Here in Martinique we find the market a perfect babel of voices, all speaking a curious French patois.
It is next to impossible to distinguish one word from another in all that hum of highly pitched creole voices. The famous “porteuses”—long-limbed, slender, shapely, tall, and agile half-caste and negro girls—have brought their heavy burdens from the mountains and the country roundabout; and here they sit, like flowers in a garden, surrounded by their goods. Some have little piles of fruits, or of vegetables, cooked and ready to be eaten, wrapped in banana leaves; some have a stock of dried meats, made up into tiny portions; some sell fancy cakes; some, pies; others crouch down, fairly hidden by showy piles of calico and bright silks, with needles, threads, coarse laces, and beads scattered about them in great confusion.

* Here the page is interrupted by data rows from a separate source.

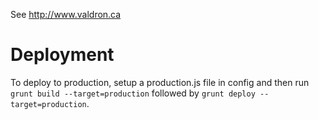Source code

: See http://www.valdron.ca

Deployment
==========
To deploy to production, setup a production.js file in config and then run `grunt build --target=production` followed by `grunt deploy --target=production`.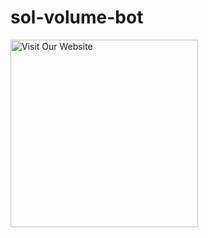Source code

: # sol-volume-bot

<div align="left">
  <a href="https://linktr.ee/solvolumebot">
    <img src="files/SolVolume.png" alt="Visit Our Website" width="300">
  </a>
</div>

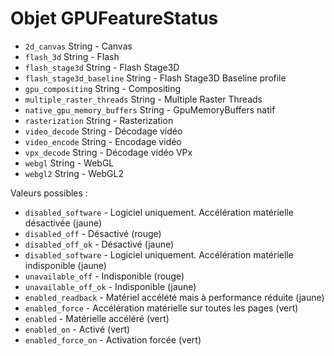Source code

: # Objet GPUFeatureStatus

* `2d_canvas` String - Canvas
* `flash_3d` String - Flash
* `flash_stage3d` String - Flash Stage3D
* `flash_stage3d_baseline` String - Flash Stage3D Baseline profile
* `gpu_compositing` String - Compositing
* `multiple_raster_threads` String - Multiple Raster Threads
* `native_gpu_memory_buffers` String - GpuMemoryBuffers natif
* `rasterization` String - Rasterization
* `video_decode` String - Décodage vidéo
* `video_encode` String - Encodage vidéo
* `vpx_decode` String - Décodage vidéo VPx
* `webgl` String - WebGL
* `webgl2` String - WebGL2

Valeurs possibles :

* `disabled_software` - Logiciel uniquement. Accélération matérielle désactivée (jaune)
* `disabled_off` - Désactivé (rouge)
* `disabled_off_ok` - Désactivé (jaune)
* `disabled_software` - Logiciel uniquement. Accélération matérielle indisponible (jaune)
* `unavailable_off` - Indisponible (rouge)
* `unavailable_off_ok` - Indisponible (jaune)
* `enabled_readback` - Matériel accélété mais à performance réduite (jaune)
* `enabled_force` - Accélération matérielle sur toutes les pages (vert)
* `enabled` - Matérielle accéléré (vert)
* `enabled_on` - Activé (vert)
* `enabled_force_on` - Activation forcée (vert)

And here are the sinewy men; the fishers with heaps of fish. Such beautiful fish! Does it seem credible that you can stand in a smelly fish-market, and be fairly enchanted by the colour and beauty of great trays of fish spread out upon a stone pavement? Their beauty is amazing. Here are enormous trays of flying fish, glittering silver, sweeter to the taste than any trout; here are others, all pink and red, and here are wee bits of fish sold by the glass—some sort of “white bait,” maybe.
We elbow on through the babel of voices, looking, as I told you we did, for the palm salad, but there is none to be had. Still I remember its flavour, and I remember that the creole madame brought us a piece which she had bought in the market for four sous. It was very like a round stick of ivory, a foot and a half long and two inches in diameter. We shall have to be content with that one sight.
But what is the use in going to a market unless we can buy something? So we stop in front of a porteuse as she squats behind her pile of fruit on the market floor, and buy oranges, and get almost a pint of coppers in change for one silver piece; but not without grave doubts on the part of the seller. She looks at our silver and shakes her head, and all her neighbours come together, and the colours of their bright turbans and the little funny ends of handkerchiefs tied so that they stand up on top of the head like plumes,—all these ends flutter and bob as they comment in their funny French, while we tell the women that our money is good, good silver. Finally a big-eyed, handsome girl comes elbowing along and proudly explains to her doubting sisters that we are right; then at last we get our change, distribute it in our various pockets, take our oranges, and leave the market.
III.
Eager as the children are to reach Le Jardin des Plantes, the famous Botanical Gardens of Martinique, we must stop on our way for a closer inspection of one of these bright birds of the forest,—the Martinique porteuse.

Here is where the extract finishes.